_What is needed_
Return, word for word, only the lines of the data below that lie between the line with "form of tables." and the line with "display channel information.", those two lines included.

(Stored data)
* * * * *

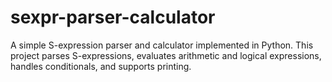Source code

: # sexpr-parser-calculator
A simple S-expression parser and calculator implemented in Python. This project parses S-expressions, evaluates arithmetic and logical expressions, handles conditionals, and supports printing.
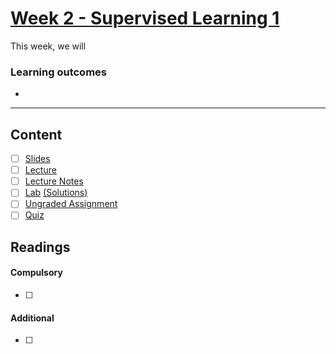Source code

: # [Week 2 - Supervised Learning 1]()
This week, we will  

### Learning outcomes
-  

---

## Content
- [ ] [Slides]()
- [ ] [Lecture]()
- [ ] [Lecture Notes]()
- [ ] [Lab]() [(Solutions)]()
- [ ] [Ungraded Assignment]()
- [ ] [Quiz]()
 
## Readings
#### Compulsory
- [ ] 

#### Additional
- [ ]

* * * * *

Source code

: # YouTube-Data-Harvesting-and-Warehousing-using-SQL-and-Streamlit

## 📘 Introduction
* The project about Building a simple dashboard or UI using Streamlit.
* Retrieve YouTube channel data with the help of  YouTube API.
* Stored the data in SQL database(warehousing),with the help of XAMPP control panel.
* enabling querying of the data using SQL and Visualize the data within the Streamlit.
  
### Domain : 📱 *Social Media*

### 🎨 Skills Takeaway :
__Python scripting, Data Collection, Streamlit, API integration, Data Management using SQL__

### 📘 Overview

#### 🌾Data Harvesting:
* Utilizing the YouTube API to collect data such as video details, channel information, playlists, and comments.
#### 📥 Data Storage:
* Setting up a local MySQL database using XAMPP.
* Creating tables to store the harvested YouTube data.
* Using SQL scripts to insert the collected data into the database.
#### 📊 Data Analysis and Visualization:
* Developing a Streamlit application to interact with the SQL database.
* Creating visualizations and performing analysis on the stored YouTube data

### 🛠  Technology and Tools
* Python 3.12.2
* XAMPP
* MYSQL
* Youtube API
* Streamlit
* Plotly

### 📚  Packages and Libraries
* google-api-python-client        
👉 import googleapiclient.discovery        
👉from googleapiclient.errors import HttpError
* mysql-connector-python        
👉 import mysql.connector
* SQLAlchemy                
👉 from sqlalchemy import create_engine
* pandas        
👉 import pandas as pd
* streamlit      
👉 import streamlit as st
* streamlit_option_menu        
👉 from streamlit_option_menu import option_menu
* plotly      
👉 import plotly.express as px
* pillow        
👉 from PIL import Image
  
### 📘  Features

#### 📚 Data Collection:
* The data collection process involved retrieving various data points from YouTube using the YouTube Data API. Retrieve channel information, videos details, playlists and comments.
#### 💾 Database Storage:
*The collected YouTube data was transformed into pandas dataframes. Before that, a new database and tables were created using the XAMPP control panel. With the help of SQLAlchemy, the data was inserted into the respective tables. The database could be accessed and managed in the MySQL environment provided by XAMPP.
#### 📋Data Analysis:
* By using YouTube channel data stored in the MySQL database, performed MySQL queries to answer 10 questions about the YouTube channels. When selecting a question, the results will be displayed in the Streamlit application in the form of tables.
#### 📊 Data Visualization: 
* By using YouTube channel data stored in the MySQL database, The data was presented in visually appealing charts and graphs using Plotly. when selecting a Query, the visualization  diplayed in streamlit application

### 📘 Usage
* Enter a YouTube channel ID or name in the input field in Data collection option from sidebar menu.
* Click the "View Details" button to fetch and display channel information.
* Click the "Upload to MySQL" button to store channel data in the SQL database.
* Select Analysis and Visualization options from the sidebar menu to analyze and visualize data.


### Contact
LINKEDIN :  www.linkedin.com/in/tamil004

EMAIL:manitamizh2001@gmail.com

* * * * *

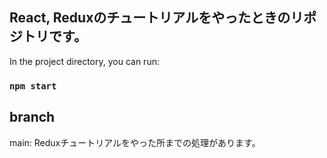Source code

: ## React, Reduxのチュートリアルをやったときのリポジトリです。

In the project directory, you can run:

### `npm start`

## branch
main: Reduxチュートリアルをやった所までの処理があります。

* * * * *

_Result of the task_
* By using YouTube channel data stored in the MySQL database, performed MySQL queries to answer 10 questions about the YouTube channels. When selecting a question, the results will be displayed in the Streamlit application in the form of tables.
#### 📊 Data Visualization: 
* By using YouTube channel data stored in the MySQL database, The data was presented in visually appealing charts and graphs using Plotly. when selecting a Query, the visualization  diplayed in streamlit application

### 📘 Usage
* Enter a YouTube channel ID or name in the input field in Data collection option from sidebar menu.
* Click the "View Details" button to fetch and display channel information.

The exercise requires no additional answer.